● RECORDS SUPPLIED
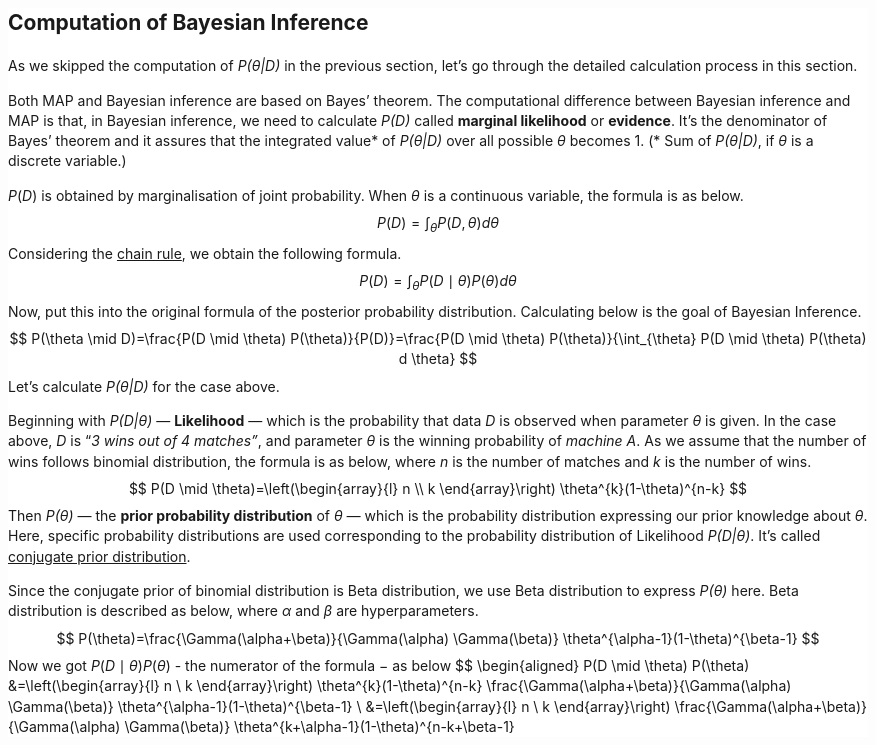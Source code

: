 ## Computation of Bayesian Inference

As we skipped the computation of *P(θ|D)* in the previous section, let’s go through the detailed calculation process in this section.

Both MAP and Bayesian inference are based on Bayes’ theorem. The  computational difference between Bayesian inference and MAP is that, in  Bayesian inference, we need to calculate *P(D)* called **marginal likelihood** or **evidence**. It’s the denominator of Bayes’ theorem and it assures that the integrated value* of *P(θ|D)* over all possible *θ* becomes 1. (* Sum of *P(θ|D)*, if *θ* is a discrete variable.)

$P(D)$ is obtained by marginalisation of joint probability. When $\theta$ is a continuous variable, the formula is as below.
$$
P(D)=\int_{\theta} P(D, \theta) d \theta
$$
Considering the [chain rule](https://en.wikipedia.org/wiki/Chain_rule_(probability)), we obtain the following formula.
$$
P(D)=\int_{\theta} P(D \mid \theta) P(\theta) d \theta
$$
Now, put this into the original formula of the posterior probability distribution. Calculating below is the goal of Bayesian Inference.
$$
P(\theta \mid D)=\frac{P(D \mid \theta) P(\theta)}{P(D)}=\frac{P(D \mid \theta) P(\theta)}{\int_{\theta} P(D \mid \theta) P(\theta) d \theta}
$$
Let’s calculate *P(θ|D)* for the case above.

Beginning with *P(D|θ)* — **Likelihood** — which is the probability that data *D* is observed when parameter *θ* is given. In the case above, *D* is “*3 wins out of 4 matches”*, and parameter *θ* is the winning probability of *machine A*. As we assume that the number of wins follows binomial distribution, the formula is as below, where *n* is the number of matches and *k* is the number of wins.
$$
P(D \mid \theta)=\left(\begin{array}{l}
n \\
k
\end{array}\right) \theta^{k}(1-\theta)^{n-k}
$$
Then *P(θ)* — the **prior probability distribution** of *θ —* which is the probability distribution expressing our prior knowledge about *θ*. Here, specific probability distributions are used corresponding to the probability distribution of Likelihood *P(D|θ)*. It’s called [conjugate prior distribution](https://towardsdatascience.com/a-gentle-introduction-to-maximum-likelihood-estimation-and-maximum-a-posteriori-estimation-d7c318f9d22d).

Since the conjugate prior of binomial distribution is Beta distribution, we use Beta distribution to express *P(θ)* here. Beta distribution is described as below, where *α* and *β* are hyperparameters.
$$
P(\theta)=\frac{\Gamma(\alpha+\beta)}{\Gamma(\alpha) \Gamma(\beta)} \theta^{\alpha-1}(1-\theta)^{\beta-1}
$$
Now we got $P(D \mid \theta) P(\theta)$ - the numerator of the formula $-$ as below
$$
\begin{aligned}
P(D \mid \theta) P(\theta) &=\left(\begin{array}{l}
n \\
k
\end{array}\right) \theta^{k}(1-\theta)^{n-k} \frac{\Gamma(\alpha+\beta)}{\Gamma(\alpha) \Gamma(\beta)} \theta^{\alpha-1}(1-\theta)^{\beta-1} \\
&=\left(\begin{array}{l}
n \\
k
\end{array}\right) \frac{\Gamma(\alpha+\beta)}{\Gamma(\alpha) \Gamma(\beta)} \theta^{k+\alpha-1}(1-\theta)^{n-k+\beta-1}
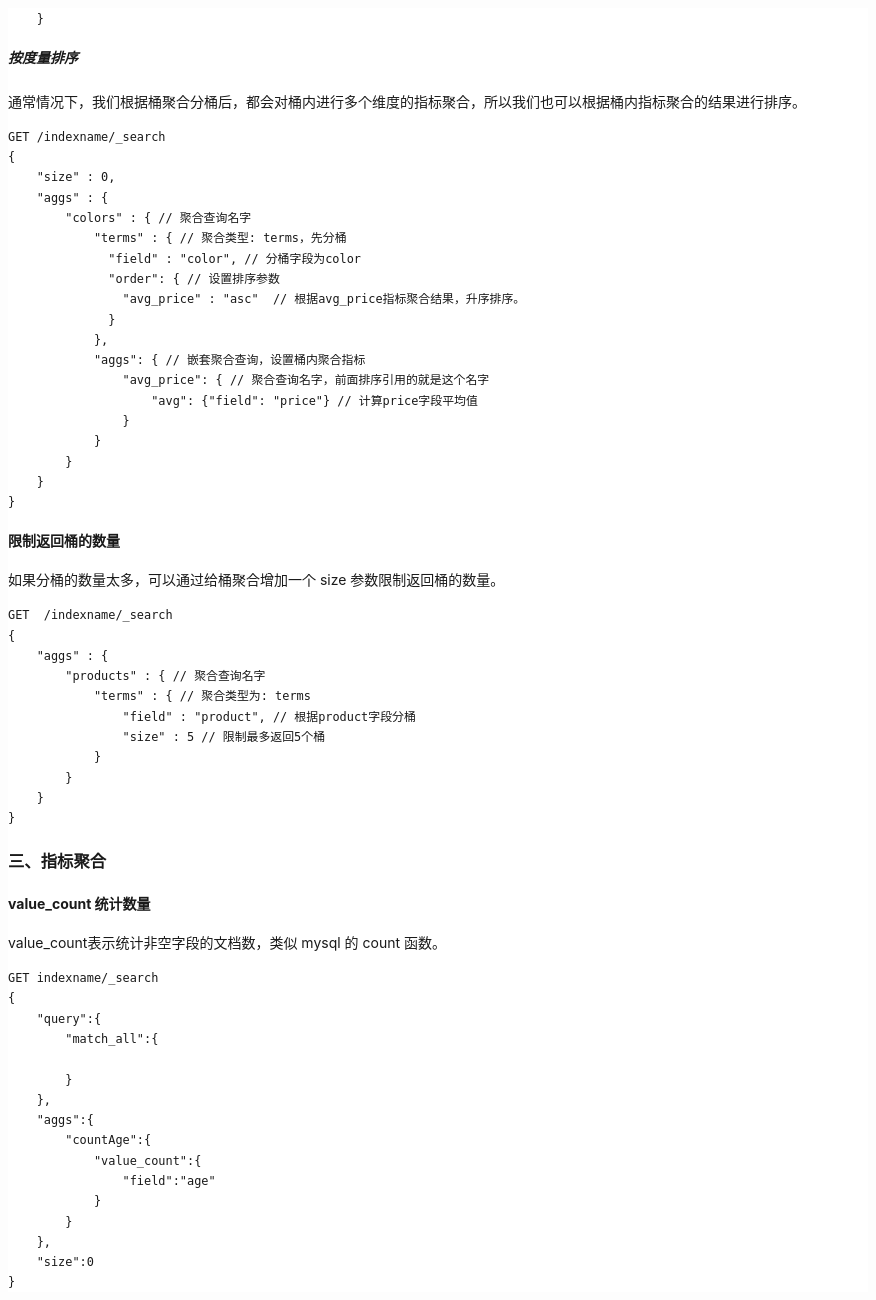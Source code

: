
 ```
    }
```

##### 按度量排序
通常情况下，我们根据桶聚合分桶后，都会对桶内进行多个维度的指标聚合，所以我们也可以根据桶内指标聚合的结果进行排序。
```
GET /indexname/_search
{
    "size" : 0,
    "aggs" : {
        "colors" : { // 聚合查询名字
            "terms" : { // 聚合类型: terms，先分桶
              "field" : "color", // 分桶字段为color
              "order": { // 设置排序参数
                "avg_price" : "asc"  // 根据avg_price指标聚合结果，升序排序。
              }
            },
            "aggs": { // 嵌套聚合查询，设置桶内聚合指标
                "avg_price": { // 聚合查询名字，前面排序引用的就是这个名字
                    "avg": {"field": "price"} // 计算price字段平均值
                }
            }
        }
    }
}
```

#### 限制返回桶的数量
如果分桶的数量太多，可以通过给桶聚合增加一个 size 参数限制返回桶的数量。
```
GET  /indexname/_search
{
    "aggs" : {
        "products" : { // 聚合查询名字
            "terms" : { // 聚合类型为: terms
                "field" : "product", // 根据product字段分桶
                "size" : 5 // 限制最多返回5个桶
            }
        }
    }
}
```

### 三、指标聚合
#### value_count 统计数量
value_count表示统计⾮空字段的⽂档数，类似 mysql 的 count 函数。
```
GET indexname/_search
{
    "query":{
        "match_all":{

        }
    },
    "aggs":{
        "countAge":{
            "value_count":{
                "field":"age"
            }
        }
    },
    "size":0
}
```
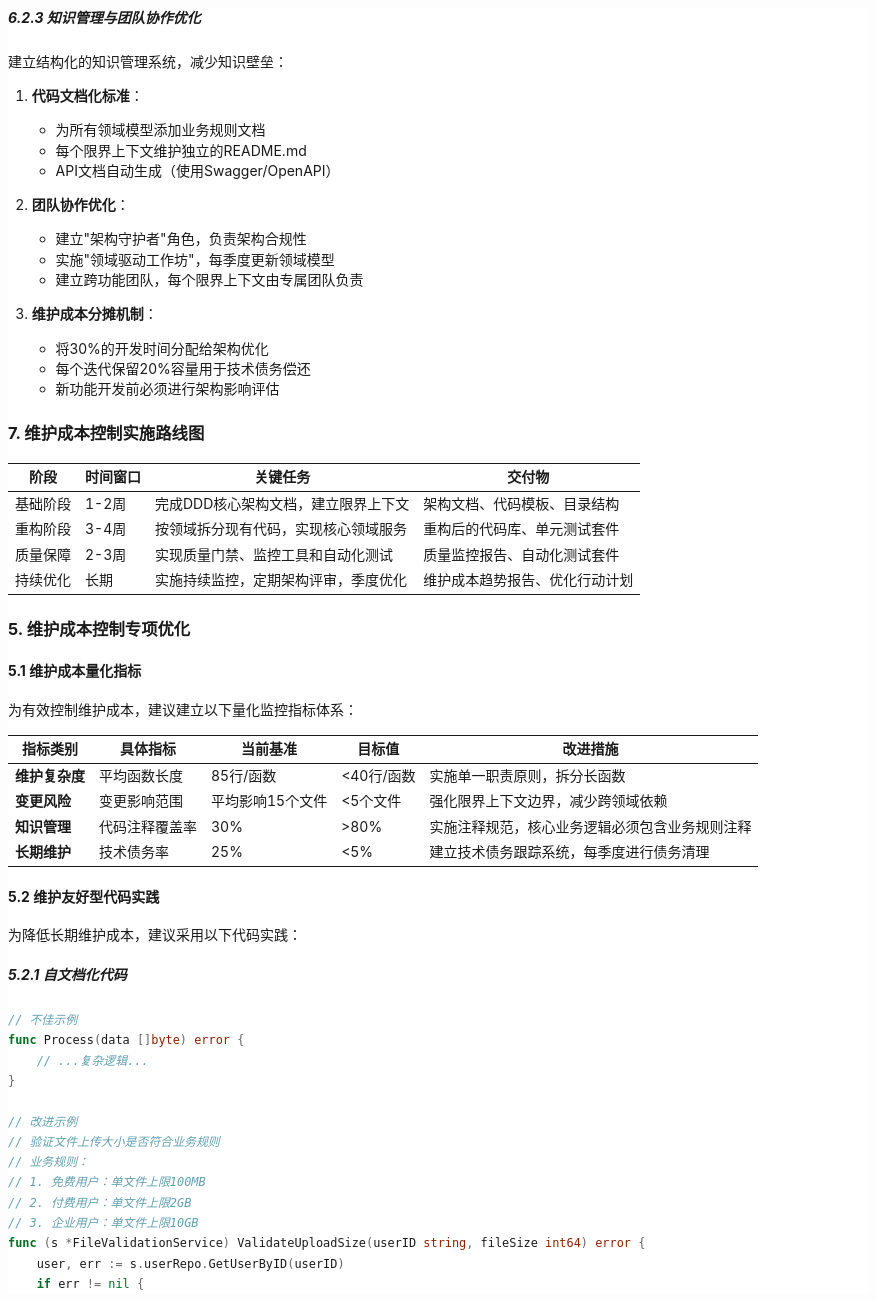 ##### 6.2.3 知识管理与团队协作优化

建立结构化的知识管理系统，减少知识壁垒：

1. **代码文档化标准**：
   - 为所有领域模型添加业务规则文档
   - 每个限界上下文维护独立的README.md
   - API文档自动生成（使用Swagger/OpenAPI）

2. **团队协作优化**：
   - 建立"架构守护者"角色，负责架构合规性
   - 实施"领域驱动工作坊"，每季度更新领域模型
   - 建立跨功能团队，每个限界上下文由专属团队负责

3. **维护成本分摊机制**：
   - 将30%的开发时间分配给架构优化
   - 每个迭代保留20%容量用于技术债务偿还
   - 新功能开发前必须进行架构影响评估

### 7. 维护成本控制实施路线图

| 阶段 | 时间窗口 | 关键任务 | 交付物 |
|------|----------|----------|--------|
| 基础阶段 | 1-2周 | 完成DDD核心架构文档，建立限界上下文 | 架构文档、代码模板、目录结构 |
| 重构阶段 | 3-4周 | 按领域拆分现有代码，实现核心领域服务 | 重构后的代码库、单元测试套件 |
| 质量保障 | 2-3周 | 实现质量门禁、监控工具和自动化测试 | 质量监控报告、自动化测试套件 |
| 持续优化 | 长期 | 实施持续监控，定期架构评审，季度优化 | 维护成本趋势报告、优化行动计划 |

### 5. 维护成本控制专项优化

#### 5.1 维护成本量化指标

为有效控制维护成本，建议建立以下量化监控指标体系：

| 指标类别 | 具体指标 | 当前基准 | 目标值 | 改进措施 |
|----------|----------|----------|--------|----------|
| **维护复杂度** | 平均函数长度 | 85行/函数 | <40行/函数 | 实施单一职责原则，拆分长函数 |
| **变更风险** | 变更影响范围 | 平均影响15个文件 | <5个文件 | 强化限界上下文边界，减少跨领域依赖 |
| **知识管理** | 代码注释覆盖率 | 30% | >80% | 实施注释规范，核心业务逻辑必须包含业务规则注释 |
| **长期维护** | 技术债务率 | 25% | <5% | 建立技术债务跟踪系统，每季度进行债务清理 |

#### 5.2 维护友好型代码实践

为降低长期维护成本，建议采用以下代码实践：

##### 5.2.1 自文档化代码

```go
// 不佳示例
func Process(data []byte) error {
    // ...复杂逻辑...
}

// 改进示例
// 验证文件上传大小是否符合业务规则
// 业务规则：
// 1. 免费用户：单文件上限100MB
// 2. 付费用户：单文件上限2GB
// 3. 企业用户：单文件上限10GB
func (s *FileValidationService) ValidateUploadSize(userID string, fileSize int64) error {
    user, err := s.userRepo.GetUserByID(userID)
    if err != nil {
```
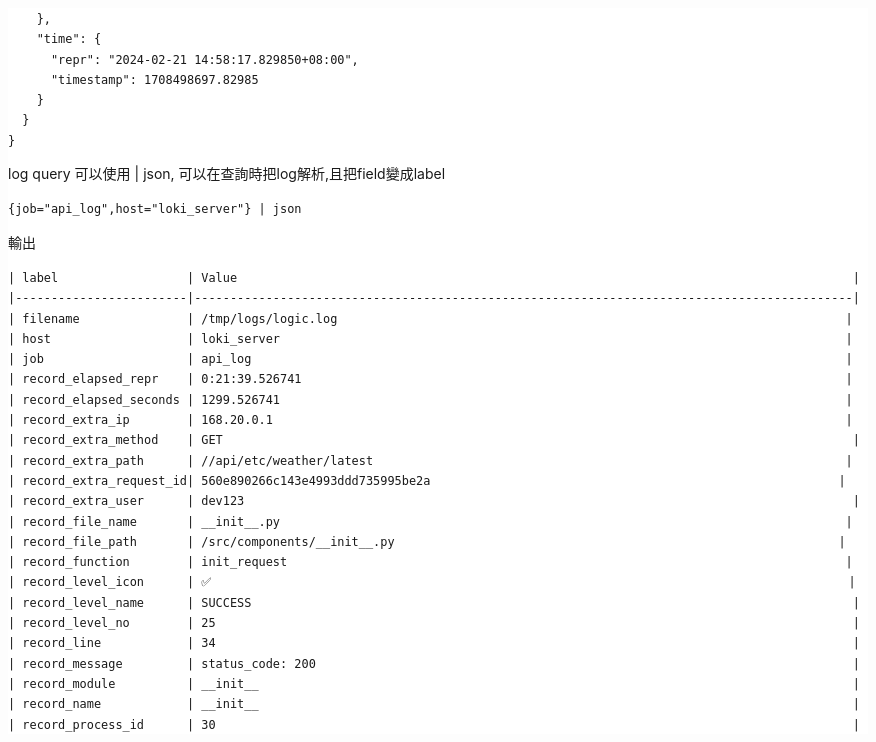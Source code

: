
 ```
    },
    "time": {
      "repr": "2024-02-21 14:58:17.829850+08:00",
      "timestamp": 1708498697.82985
    }
  }
}
```

log query 可以使用 | json, 可以在查詢時把log解析,且把field變成label

```
{job="api_log",host="loki_server"} | json
```

輸出

```
| label                  | Value                                                                                      |
|------------------------|--------------------------------------------------------------------------------------------|
| filename               | /tmp/logs/logic.log                                                                       |
| host                   | loki_server                                                                               |
| job                    | api_log                                                                                   |
| record_elapsed_repr    | 0:21:39.526741                                                                            |
| record_elapsed_seconds | 1299.526741                                                                               |
| record_extra_ip        | 168.20.0.1                                                                                |
| record_extra_method    | GET                                                                                        |
| record_extra_path      | //api/etc/weather/latest                                                                  |
| record_extra_request_id| 560e890266c143e4993ddd735995be2a                                                         |
| record_extra_user      | dev123                                                                                     |
| record_file_name       | __init__.py                                                                               |
| record_file_path       | /src/components/__init__.py                                                              |
| record_function        | init_request                                                                              |
| record_level_icon      | ✅                                                                                         |
| record_level_name      | SUCCESS                                                                                    |
| record_level_no        | 25                                                                                         |
| record_line            | 34                                                                                         |
| record_message         | status_code: 200                                                                           |
| record_module          | __init__                                                                                   |
| record_name            | __init__                                                                                   |
| record_process_id      | 30                                                                                         |
```
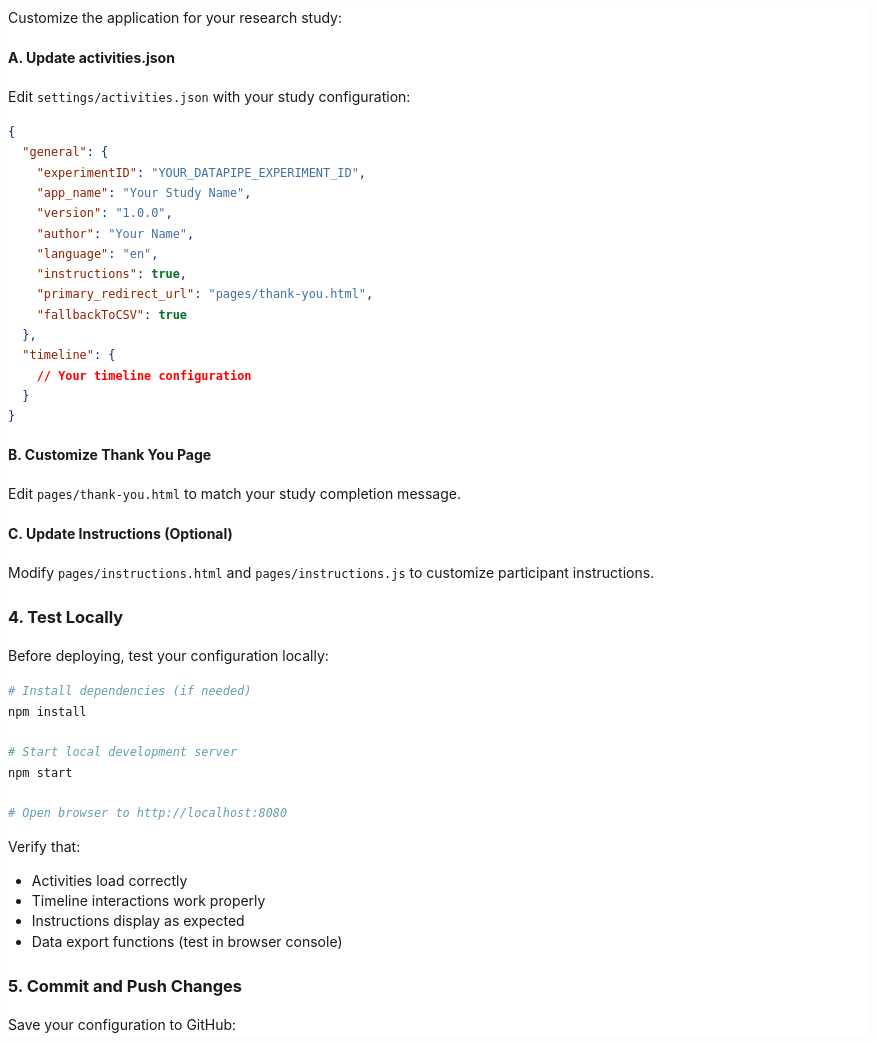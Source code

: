 Customize the application for your research study:

#### A. Update activities.json

Edit `settings/activities.json` with your study configuration:

```json
{
  "general": {
    "experimentID": "YOUR_DATAPIPE_EXPERIMENT_ID",
    "app_name": "Your Study Name",
    "version": "1.0.0",
    "author": "Your Name",
    "language": "en",
    "instructions": true,
    "primary_redirect_url": "pages/thank-you.html",
    "fallbackToCSV": true
  },
  "timeline": {
    // Your timeline configuration
  }
}
```

#### B. Customize Thank You Page

Edit `pages/thank-you.html` to match your study completion message.

#### C. Update Instructions (Optional)

Modify `pages/instructions.html` and `pages/instructions.js` to customize participant instructions.

### 4. Test Locally

Before deploying, test your configuration locally:

```bash
# Install dependencies (if needed)
npm install

# Start local development server
npm start

# Open browser to http://localhost:8080
```

Verify that:
- Activities load correctly
- Timeline interactions work properly
- Instructions display as expected
- Data export functions (test in browser console)

### 5. Commit and Push Changes

Save your configuration to GitHub:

● TASK TO COMPLETE
Among the lines above, find those carrying the word "aggs" and copy them out.

● RESPONSE TO THIS EXERCISE
    "aggs" : {
            "aggs": { // 嵌套聚合查询，设置桶内聚合指标
    "aggs" : {
    "aggs":{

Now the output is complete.